Ebooks in Transition – Enhanced Ebooks

The increased use of tablets and decline of print sales show that more and more people are reading digital versions of books. This allows the book industry an exciting new opportunity to create digitally enhanced versions of texts which can be educational and entertaining. However, for most publishers and in most cases, enhanced ebooks – with added features like video, audio, interactivity and more – haven’t really taken off and many have already claimed that enhanced ebooks are already dead.

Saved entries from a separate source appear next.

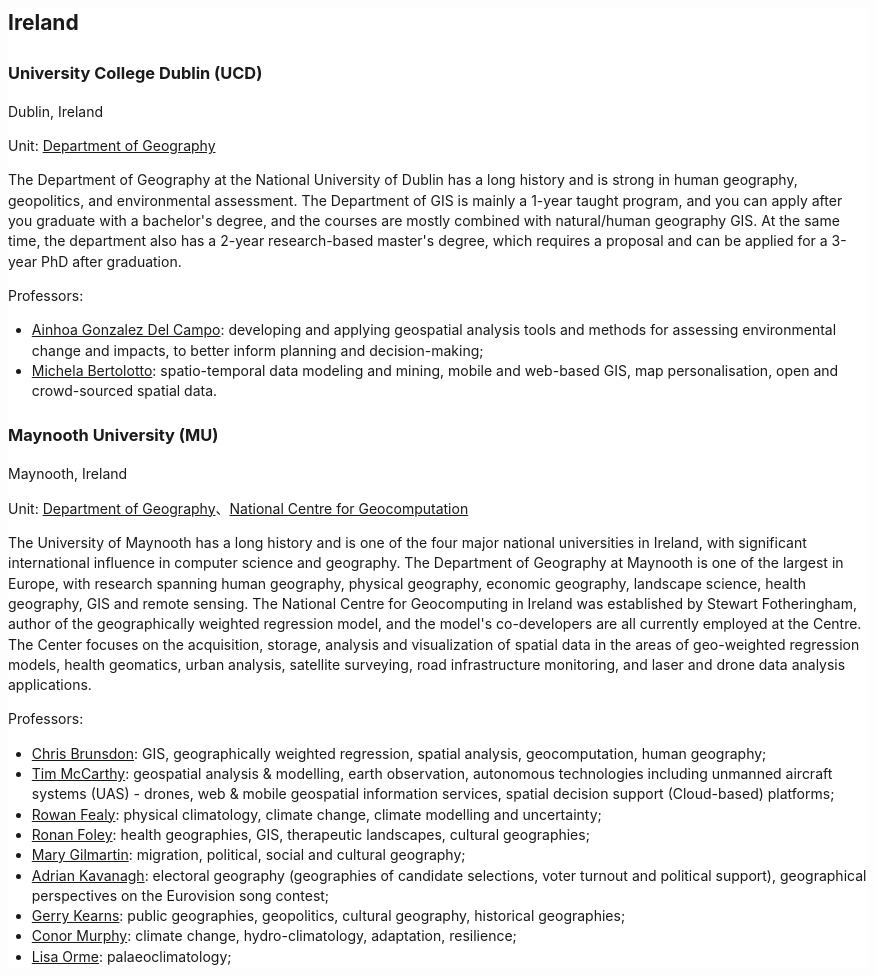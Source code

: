 ## Ireland


### University College Dublin (UCD)

Dublin, Ireland

Unit: [Department of Geography](https://www.ucd.ie/geography/)

The Department of Geography at the National University of Dublin has a long history and is strong in human geography, geopolitics, and environmental assessment. The Department of GIS is mainly a 1-year taught program, and you can apply after you graduate with a bachelor's degree, and the courses are mostly combined with natural/human geography GIS. At the same time, the department also has a 2-year research-based master's degree, which requires a proposal and can be applied for a 3-year PhD after graduation.

Professors:

- [Ainhoa Gonzalez Del Campo](https://people.ucd.ie/ainhoa.gonzalez): developing and applying geospatial analysis tools and methods for assessing environmental change and impacts, to better inform planning and decision-making;
- [Michela Bertolotto](https://people.ucd.ie/michela.bertolotto): spatio-temporal data modeling and mining, mobile and web-based GIS, map personalisation, open and crowd-sourced spatial data.



### Maynooth University (MU)

Maynooth, Ireland

Unit: [Department of Geography](https://www.maynoothuniversity.ie/geography)、[National Centre for Geocomputation](https://www.maynoothuniversity.ie/national-centre-geocomputation-ncg)

The University of Maynooth has a long history and is one of the four major national universities in Ireland, with significant international influence in computer science and geography. The Department of Geography at Maynooth is one of the largest in Europe, with research spanning human geography, physical geography, economic geography, landscape science, health geography, GIS and remote sensing. The National Centre for Geocomputing in Ireland was established by Stewart Fotheringham, author of the geographically weighted regression model, and the model's co-developers are all currently employed at the Centre. The Center focuses on the acquisition, storage, analysis and visualization of spatial data in the areas of geo-weighted regression models, health geomatics, urban analysis, satellite surveying, road infrastructure monitoring, and laser and drone data analysis applications.


Professors:

- [Chris Brunsdon](https://www.maynoothuniversity.ie/national-centre-geocomputation-ncg/our-people/chris-brunsdon): GIS, geographically weighted regression, spatial analysis, geocomputation, human geography;
- [Tim McCarthy](https://www.maynoothuniversity.ie/national-centre-geocomputation-ncg/our-people/tim-mccarthy): geospatial analysis &amp; modelling, earth observation, autonomous technologies including unmanned aircraft systems (UAS) - drones, web &amp; mobile geospatial information services, spatial decision support (Cloud-based) platforms;
- [Rowan Fealy](https://www.maynoothuniversity.ie/geography/our-people/rowan-fealy): physical climatology, climate change, climate modelling and uncertainty;
- [Ronan Foley](https://www.maynoothuniversity.ie/geography/our-people/ronan-foley): health geographies, GIS, therapeutic landscapes, cultural geographies;
- [Mary Gilmartin](https://www.maynoothuniversity.ie/geography/our-people/mary-gilmartin): migration, political, social and cultural geography;
- [Adrian Kavanagh](https://www.maynoothuniversity.ie/geography/our-people/adrian-kavanagh): electoral geography (geographies of candidate selections, voter turnout and political support), geographical perspectives on the Eurovision song contest;
- [Gerry Kearns](https://www.maynoothuniversity.ie/geography/our-people/gerry-kearns): public geographies, geopolitics, cultural geography, historical geographies;
- [Conor Murphy](https://www.maynoothuniversity.ie/geography/our-people/conor-murphy): climate change, hydro-climatology, adaptation, resilience;
- [Lisa Orme](https://www.maynoothuniversity.ie/geography/our-people/lisa-orme): palaeoclimatology;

But with the amount of recent successful enhanced ebooks, apps and games, there is clearly a call for something more than the current version of an ebook. Kate Pullinger thinks ebooks are “not a very good copy” of print books: a “transitional technology” that will be “more webby” in future. And with organisations springing up like  The Book App Alliance (a new association that seeks to educate parents and teachers about how to find and use quality digital book apps) helping to strengthen the quality of book apps and also promote the best of them, it seems that enhanced ebooks are far from dying. 

In 2009, Dan Franklin, digital publisher at Random House, produced The Death of Bunny Munro which was one of the first literary apps that featured videos of its author, Nick Cave, reading the novel. “Saying the enhanced ebook was dead was a little like saying that a child would never learn to walk because when it started to walk it fell over a few times,” Franklin says. The Death of Bunny Munro is an example of an app that works, basically an integrated ebook and audio book but it works, the text is not interrupted but it gives you something more. The Jack Kerouac On The Road app is another great example, the app offers the same kind of illuminations that melville house add to their print books but all the information is contained in a beautifully designed app.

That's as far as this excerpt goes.